| Records |
——

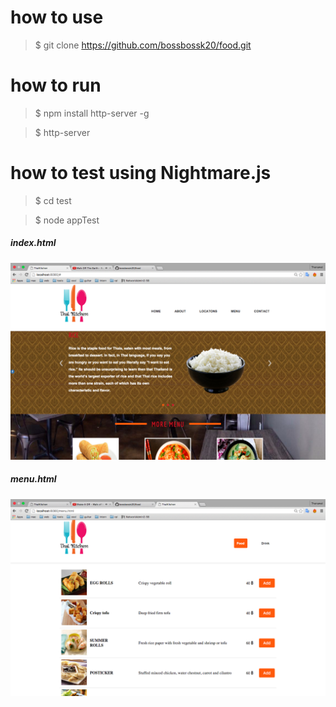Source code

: # how to use
> $ git clone https://github.com/bossbossk20/food.git


# how to run
>$ npm install http-server -g


>$ http-server

# how to test using Nightmare.js
> $ cd test



> $ node appTest  


##### index.html

![ screenshot](images/screen.png)

##### menu.html

![ screenshot](images/screen2.png)
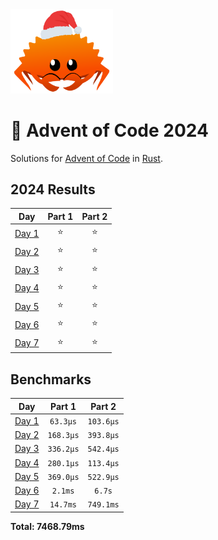 <img src="./.assets/christmas_ferris.png" width="164">

# 🎄 Advent of Code 2024

Solutions for [Advent of Code](https://adventofcode.com/) in [Rust](https://www.rust-lang.org/).

<!--- advent_readme_stars table --->
## 2024 Results

| Day | Part 1 | Part 2 |
| :---: | :---: | :---: |
| [Day 1](https://adventofcode.com/2024/day/1) | ⭐ | ⭐ |
| [Day 2](https://adventofcode.com/2024/day/2) | ⭐ | ⭐ |
| [Day 3](https://adventofcode.com/2024/day/3) | ⭐ | ⭐ |
| [Day 4](https://adventofcode.com/2024/day/4) | ⭐ | ⭐ |
| [Day 5](https://adventofcode.com/2024/day/5) | ⭐ | ⭐ |
| [Day 6](https://adventofcode.com/2024/day/6) | ⭐ | ⭐ |
| [Day 7](https://adventofcode.com/2024/day/7) | ⭐ | ⭐ |
<!--- advent_readme_stars table --->

<!--- benchmarking table --->
## Benchmarks

| Day | Part 1 | Part 2 |
| :---: | :---: | :---:  |
| [Day 1](./src/bin/01.rs) | `63.3µs` | `103.6µs` |
| [Day 2](./src/bin/02.rs) | `168.3µs` | `393.8µs` |
| [Day 3](./src/bin/03.rs) | `336.2µs` | `542.4µs` |
| [Day 4](./src/bin/04.rs) | `280.1µs` | `113.4µs` |
| [Day 5](./src/bin/05.rs) | `369.0µs` | `522.9µs` |
| [Day 6](./src/bin/06.rs) | `2.1ms` | `6.7s` |
| [Day 7](./src/bin/07.rs) | `14.7ms` | `749.1ms` |

**Total: 7468.79ms**
<!--- benchmarking table --->
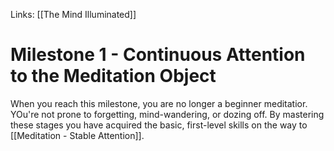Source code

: Links: [[The Mind Illuminated]]


# Milestone 1 - Continuous Attention to the Meditation Object

When you reach this milestone, you are no longer a beginner meditatior. YOu're not prone to forgetting, mind-wandering, or dozing off. By mastering these stages you have acquired the basic, first-level skills on the way to [[Meditation - Stable Attention]].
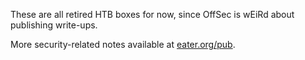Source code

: These are all retired HTB boxes for now, since OffSec is wEiRd about publishing write-ups.

More security-related notes available at [eater.org/pub](https://www.eater.org/pub/).
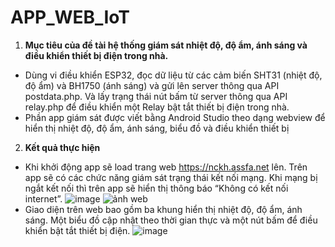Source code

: # APP_WEB_IoT
1. **Mục tiêu của đề tài hệ thống giám sát nhiệt độ, độ ẩm, ánh sáng và điều khiển thiết bị điện 
trong nhà.**
  + Dùng vi điều khiển ESP32, đọc dữ liệu từ các cảm biến SHT31 (nhiệt độ, độ ẩm) và BH1750 (ánh sáng) và gửi lên server thông qua API postdata.php. Và lấy trạng thái nút bấm từ server thông qua API relay.php để điều khiển một Relay bật 
tắt thiết bị điện trong nhà.
  + Phần app giám sát được viết bằng Android Studio theo dạng webview để hiển thị nhiệt độ, độ ẩm, ánh sáng, biểu đồ và điều khiển thiết bị
2. **Kết quả thực hiện**
 + Khi khởi động app sẽ load trang web https://nckh.assfa.net lên. Trên app sẽ có các chức năng giám sát trạng thái kết nối mạng. Khi mạng bị ngắt kết nối thì trên app sẽ hiển thị
thông báo “Không có kết nối internet”.
![image](https://github.com/NinhLuong/APP_WEB_IoT/assets/90811122/cbf661c8-1907-429a-b4b4-8138442cd3ab)
![ảnh web](https://github.com/NinhLuong/APP_WEB_IoT/assets/90811122/051081bb-bf00-408e-81da-d2ce4c1b4142)
 + Giao diện trên web bao gồm ba khung hiển thị nhiệt độ, độ ẩm, ánh sáng. Một biểu đồ cập nhật theo thời gian thực và một nút bấm để điều khiển bật tắt thiết bị điện.
![image](https://github.com/NinhLuong/APP_WEB_IoT/assets/90811122/dac8de9f-0cee-498e-8f40-1ce7dd838385)




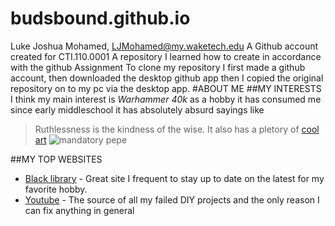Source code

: # budsbound.github.io
Luke Joshua Mohamed, LJMohamed@my.waketech.edu
A Github account created for CTI.110.0001
A repository I learned how to create in accordance with the github Assignment
To clone my repository I first made a github account, then downloaded the desktop github app then I copied the
original repository on to my pc via the desktop app.
#ABOUT ME
##MY INTERESTS
I think my main interest is *Warhammer 40k* as a hobby it has consumed me since early middleschool
it has absolutely absurd sayings like
>Ruthlessness is the kindness of the wise.
It also has a pletory of [cool art](https://static.posters.cz/image/1300/affiches-et-posters/warhammer-40k-the-battle-of-baal-i100441.jpg)
![mandatory pepe](https://images.search.yahoo.com/search/images;_ylt=AwrFRxR9NPhmriEEbEZXNyoA;_ylu=Y29sbwNiZjEEcG9zAzEEdnRpZAMEc2VjA3Nj?type=E210US91088G0&p=pepe+frog+coffee&fr=mcafee&th=404&tw=474&imgurl=https%3A%2F%2Fi.kym-cdn.com%2Fphotos%2Fimages%2Fnewsfeed%2F002%2F713%2F364%2F284.jpg&rurl=https%3A%2F%2Fknowyourmeme.com%2Fphotos%2F2713364-pepe-the-frog&size=39KB&name=Pepo+coffee+%7C+Pepe+the+Frog+%7C+Know+Your+Meme&oid=1&h=584&w=684&turl=https%3A%2F%2Ftse1.mm.bing.net%2Fth%3Fid%3DOIP.93WvF2eVVoO_LuEZxNXv7wHaGU%26pid%3DApi&tt=Pepo+coffee+%7C+Pepe+the+Frog+%7C+Know+Your+Meme&sigr=11PtoRarjD8e&sigit=1i2JbWDglMJ6&sigi=SsEf3ge8RhZF&sign=ieGU91PO2P7Y&sigt=ieGU91PO2P7Y)

##MY TOP WEBSITES
- [Black library](https://www.blacklibrary.com/) - Great site I frequent to stay up to date
on the latest for my favorite hobby.
- [Youtube](https://www.youtube.com/) - The source of all my failed DIY projects and the
only reason I can fix anything in general
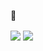 :wave:

  <img align="center"  src="https://github-readme-stats.vercel.app/api?username=aboutroots&count_private=true&show_icons=true&theme=solarized-light&hide=contribs,issues" />

<img align="center" src="https://github-readme-stats.vercel.app/api/top-langs/?username=aboutroots&layout=compact&show_icons=true&theme=solarized-light" />
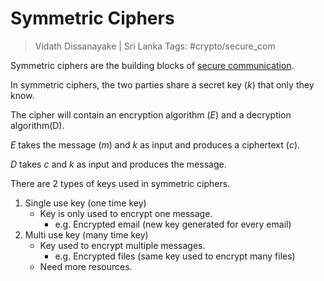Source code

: # Symmetric Ciphers

> Vidath Dissanayake | Sri Lanka
> Tags: #crypto/secure_com

Symmetric ciphers are the building blocks of [secure communication](secure%20communication.md).

In symmetric ciphers, the two parties share a secret key (_k_) that only they know.

The cipher will contain an encryption algorithm (_E_) and a decryption algorithm(D).

_E_ takes the message (_m_) and _k_ as input and produces a ciphertext (_c_).

_D_ takes _c_ and _k_ as input and produces the message.

There are 2 types of keys used in symmetric ciphers.
1. Single use key (one time key)
    - Key is only used to encrypt one message.
        - e.g. Encrypted email (new key generated for every email)
2. Multi use key (many time key)
    - Key used to encrypt multiple messages.
        - e.g. Encrypted files (same key used to encrypt many files)
    - Need more resources. 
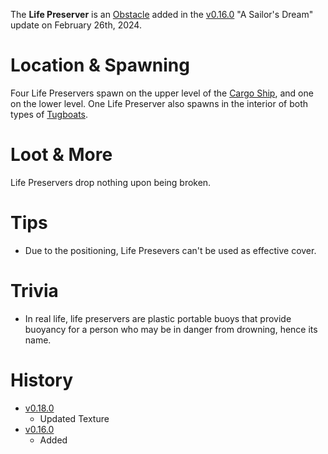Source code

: The **Life Preserver** is an [Obstacle](/obstacles) added in the [v0.16.0](https://github.com/HasangerGames/suroi/releases/tag/v0.16.0) "A Sailor's Dream" update on February 26th, 2024.

# Location & Spawning

Four Life Preservers spawn on the upper level of the [Cargo Ship](/buildings/cargo_ship), and one on the lower level. One Life Preserver also spawns in the interior of both types of [Tugboats](/buildings/tugboats).

# Loot & More

Life Preservers drop nothing upon being broken.

# Tips

- Due to the positioning, Life Presevers can't be used as effective cover.

# Trivia

- In real life, life preservers are plastic portable buoys that provide buoyancy for a person who may be in danger from drowning, hence its name.

# History

- [v0.18.0](https://github.com/HasangerGames/suroi/releases/tag/v0.18.0)
  - Updated Texture
- [v0.16.0](https://github.com/HasangerGames/suroi/releases/tag/v0.16.0)
  - Added
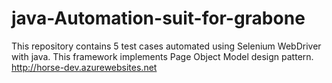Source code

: # java-Automation-suit-for-grabone
This repository contains 5 test cases automated using Selenium WebDriver with java. This framework implements Page Object Model design pattern. http://horse-dev.azurewebsites.net

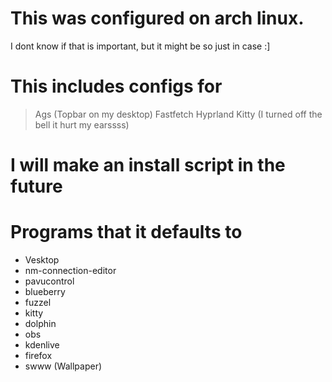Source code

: # This was configured on arch linux.
I dont know if that is important, but it might be so just in case :]

# This includes configs for
> Ags (Topbar on my desktop)
> Fastfetch
> Hyprland
> Kitty (I turned off the bell it hurt my earssss)

# I will make an install script in the future

# Programs that it defaults to

* Vesktop
* nm-connection-editor
* pavucontrol
* blueberry
* fuzzel
* kitty
* dolphin
* obs
* kdenlive
* firefox
* swww (Wallpaper)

——

| Exercise brief |
Return the number of lines in the data above that include the word "điện", and nothing else.

| Response |
3